06/28/2010 12:40 pm ET | Updated May 25, 2011

Pay Nonprofits an "R&D" Fee

At social investment conferences, an oft-heard conceit is the reverential extolling of the marketplace as "the best" route to large scale economic development (good-bye NGOs, good-bye government). A corollary, and mostly unchallenged, assertion implies "intrinsic inefficiencies" in the nonprofit world.

In truth, nonprofits, NGOs, charitable donors, foundations and governmental funding have, in large measure, built the platforms, distribution channels, infrastructure and research upon which for-profit social entrepreneurs depend. For-profit social enterprises inherit -- at no cost -- the expensive trial and error R&D that nonprofits have successfully conducted, implemented and sustained.

The sneering, even snarky, inference that nonprofits are institutionally less worthy or undeserving of "serious" financial backing is not only wrong-headed, it is also dangerous to the growth of social investments as an asset class.
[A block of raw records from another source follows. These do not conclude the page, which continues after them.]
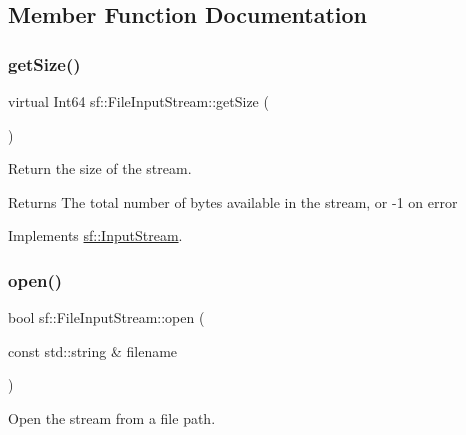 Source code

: \subsection{Member Function Documentation}
\mbox{\label{classsf_1_1_file_input_stream_aabdcaa315e088e008eeb9711ecc796e8}} 
\subsubsection{\texorpdfstring{getSize()}{getSize()}}
{\footnotesize\ttfamily virtual Int64 sf\+::\+File\+Input\+Stream\+::get\+Size (\begin{DoxyParamCaption}{ }\end{DoxyParamCaption})\hspace{0.3cm}{\ttfamily [virtual]}}



Return the size of the stream. 

\begin{DoxyReturn}{Returns}
The total number of bytes available in the stream, or -\/1 on error \begin{DoxyVerb}\end{DoxyVerb}
 
\end{DoxyReturn}


Implements \mbox{\hyperlink{classsf_1_1_input_stream_a311eaaaa65d636728e5153b574b72d5d}{sf\+::\+Input\+Stream}}.

\mbox{\label{classsf_1_1_file_input_stream_a87a95dc3a71746097a99c86ee58bb353}} 
\subsubsection{\texorpdfstring{open()}{open()}}
{\footnotesize\ttfamily bool sf\+::\+File\+Input\+Stream\+::open (\begin{DoxyParamCaption}\item[{const std\+::string \&}]{filename }\end{DoxyParamCaption})}



Open the stream from a file path.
By touting for-profit solutions as somehow better (whatever that may mean remains another mystery), pro-market do-gooders are not only perpetuating a delusional and bogus reality, they are undercutting the R&D funding pipeline that the social sector, both for-profit and nonprofit, so desperately needs.

In the private sector, research and development costs are financed (repaid, if you will) from future profits. In the social sector, for-profit social enterprises should be required to do the same, that is, pay back R&D costs.
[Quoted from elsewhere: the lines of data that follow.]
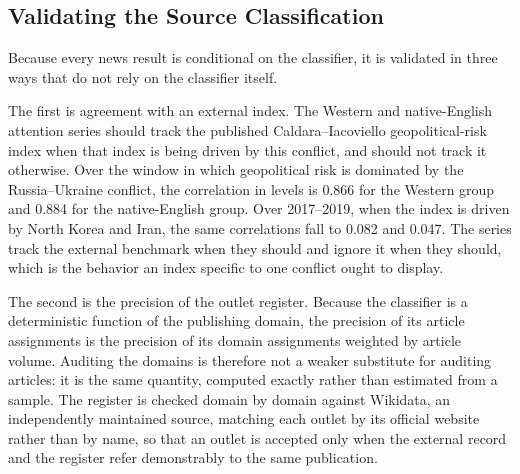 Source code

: \documentclass[12pt,a4paper]{article}
\begin{document}
\subsection{Validating the Source Classification}
\label{sec:classcheck}

Because every news result is conditional on the classifier, it is validated in three ways that do not rely on the classifier itself.

The first is agreement with an external index. The Western and native-English attention series should track the published Caldara--Iacoviello geopolitical-risk index when that index is being driven by this conflict, and should not track it otherwise. Over the window in which geopolitical risk is dominated by the Russia--Ukraine conflict, the correlation in levels is 0.866 for the Western group and 0.884 for the native-English group. Over 2017--2019, when the index is driven by North Korea and Iran, the same correlations fall to 0.082 and 0.047. The series track the external benchmark when they should and ignore it when they should, which is the behavior an index specific to one conflict ought to display.

The second is the precision of the outlet register. Because the classifier is a deterministic function of the publishing domain, the precision of its article assignments is the precision of its domain assignments weighted by article volume. Auditing the domains is therefore not a weaker substitute for auditing articles: it is the same quantity, computed exactly rather than estimated from a sample. The register is checked domain by domain against Wikidata, an independently maintained source, matching each outlet by its official website rather than by name, so that an outlet is accepted only when the external record and the register refer demonstrably to the same publication.
\end{document}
Before social investors and shareholders realize financial returns from "doing good," perhaps they should "share" their financial booty with the nonprofits that financed the R&D, took the speculative risks and built out the capacity and infrastructure. The fair analogy are the public taxes paid by business to repay society at large for an educated workforce, basic research, good roads to transport products and so on.

For-profit social investors deserve to be rewarded for their financial risk-taking, their innovation and their industry. Agreed. But, should they also receive financial rewards for work and risks they did NOT undertake?

The principal of "knowledge inheritance" is well-established (see Unjust Deserts by Gar Alperovitz and Lew Daly). We are all free riders on the ground-breaking thinkers, scientists, experts, inventors, etc. on whose intellectual and business shoulders we stand. The same is no less true for social enterprises vis-à-vis nonprofit organizations.

Don't nonprofits have a moral claim on some share of the profits created from their pioneering work? Will someone please invent a patent system or repayment mechanism so profitable social enterprises are tapped to invest (voluntarily or otherwise) in nonprofit-led R&D?